Futures expiring in March on Moscow’s dollar-denominated RTS index retreated 0.2 percent to 167,010 in U.S. trading hours yesterday. The RTS Volatility Index, which measures expected swings in the contracts, fell for the third day, dropping 0.8 percent to 30.65 points.
“Speculation about Medvedev not being the prime minister is increasing uncertainty,” Ivan Tchakarov, the chief economist for Russia and the Commonwealth of Independent States at Renaissance Capital, said by phone from Moscow. “People had expected that the swap between Putin and Medvedev was a done deal.”
Medvedev in September agreed to give up the chance for a second term to allow Prime Minister Vladimir Putin to reclaim the Kremlin.

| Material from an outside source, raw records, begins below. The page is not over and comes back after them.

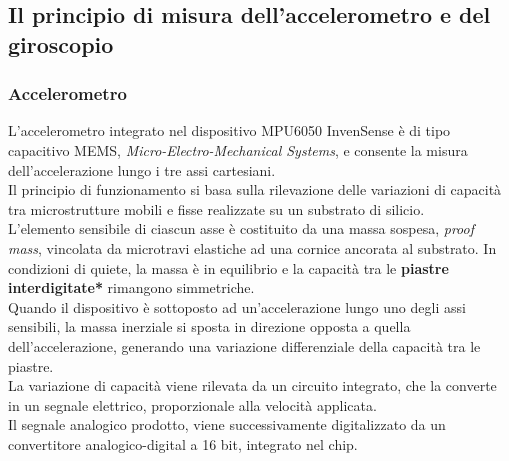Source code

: \documentclass[11pt]{report}
\begin{document}
\subsection{Il principio di misura dell'accelerometro e del giroscopio}
\subsubsection{Accelerometro}
L'accelerometro integrato nel dispositivo MPU6050 InvenSense è di tipo capacitivo MEMS, \textit{Micro-Electro-Mechanical Systems}, e consente la misura dell'accelerazione lungo i tre assi cartesiani.\\
Il principio di funzionamento si basa sulla rilevazione delle variazioni di capacità tra microstrutture mobili e fisse realizzate su un substrato di silicio.\\
L'elemento sensibile di ciascun asse è costituito da una massa sospesa, \textit{proof mass}, vincolata da microtravi elastiche ad una cornice ancorata al substrato.
In condizioni di quiete, la massa è in equilibrio e la capacità tra le \textbf{piastre interdigitate*} rimangono simmetriche.\\
Quando il dispositivo è sottoposto ad un'accelerazione lungo uno degli assi sensibili, la massa inerziale si sposta in direzione opposta a quella dell'accelerazione, generando una variazione differenziale 
della capacità tra le piastre.\\
La variazione di capacità viene rilevata da un circuito integrato, che la converte in un segnale elettrico, proporzionale alla velocità applicata.\\
Il segnale analogico prodotto, viene successivamente digitalizzato da un convertitore analogico-digital a 16 bit, integrato nel chip.
\end{document}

Putin offered Medvedev the premier’s job in return, a move that turned the president into a diminished political figure, said Igor Yurgens, who heads a research group created by Medvedev and serves as an adviser to him, in an interview in Moscow on Feb. 17.
Medvedev wouldn’t be “very successful in the job” because Putin’s allies in the Cabinet would “tear him apart,” Yurgens said, abandoning his support for the president for the first time publicly. Medvedev should make way for the man he fired last year as finance minister, Alexei Kudrin, who would do a better job, Yurgens said.

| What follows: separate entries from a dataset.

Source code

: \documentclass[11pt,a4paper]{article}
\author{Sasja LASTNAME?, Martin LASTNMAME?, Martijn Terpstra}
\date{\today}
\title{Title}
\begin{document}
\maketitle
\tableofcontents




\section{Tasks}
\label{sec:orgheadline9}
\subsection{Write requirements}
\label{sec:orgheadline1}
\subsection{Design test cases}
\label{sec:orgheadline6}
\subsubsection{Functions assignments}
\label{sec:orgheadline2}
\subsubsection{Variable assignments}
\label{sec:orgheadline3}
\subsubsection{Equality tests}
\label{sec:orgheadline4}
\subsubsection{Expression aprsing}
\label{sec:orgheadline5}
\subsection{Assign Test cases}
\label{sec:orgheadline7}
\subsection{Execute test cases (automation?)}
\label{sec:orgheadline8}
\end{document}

Medvedev’s spokeswoman, Natalya Timakova, said she had nothing to say about Yurgens’ switch in support to Kudrin. “This is Yurgens’s personal opinion,” Timakova said.
United Co. Rusal, the world’s largest aluminum producer, dropped 3.3 percent to HK$6.50 in Hong Kong trading as of 11:14 a.m. local time. The MSCI Asia Pacific Index fell 0.2 percent amid haggling on a Greek aid package. The stock gauge pared a 0.7 percent advance after a European Union official said Euro-area finance ministers have reached agreement on a second bailout for the country.
Urals crude, Russia’s chief export oil blend, rose 0.5 percent to $120.49 yesterday as Iran stopped sales of crude to French and British buyers to pre-empt a European Union ban on imports of its oil and as OPEC’s second-biggest producer negotiates contracts to supply China.
Crude for March delivery rose 1.7 percent in electronic trading today on the New York Mercantile Exchange. Futures gained as much as $2.20 to $105.44 a barrel, the highest intraday price since May 5. Brent crude for April settlement on the London-based ICE Futures Europe exchange climbed 47 cents to $120.05 a barrel. U.S. stock markets were closed yesterday for Presidents’ Day.
Russia’s ruble-denominated, 30-stock advanced 0.7 percent to 1,579.19 as European governments continued discussions about a second rescue of Greece, calculating that the 130 billion-euro ($172 billion) cost of a fresh bailout is a price worth paying to prevent a default that could shatter the euro area. The RTS gained 1.1 percent to 1,674.27.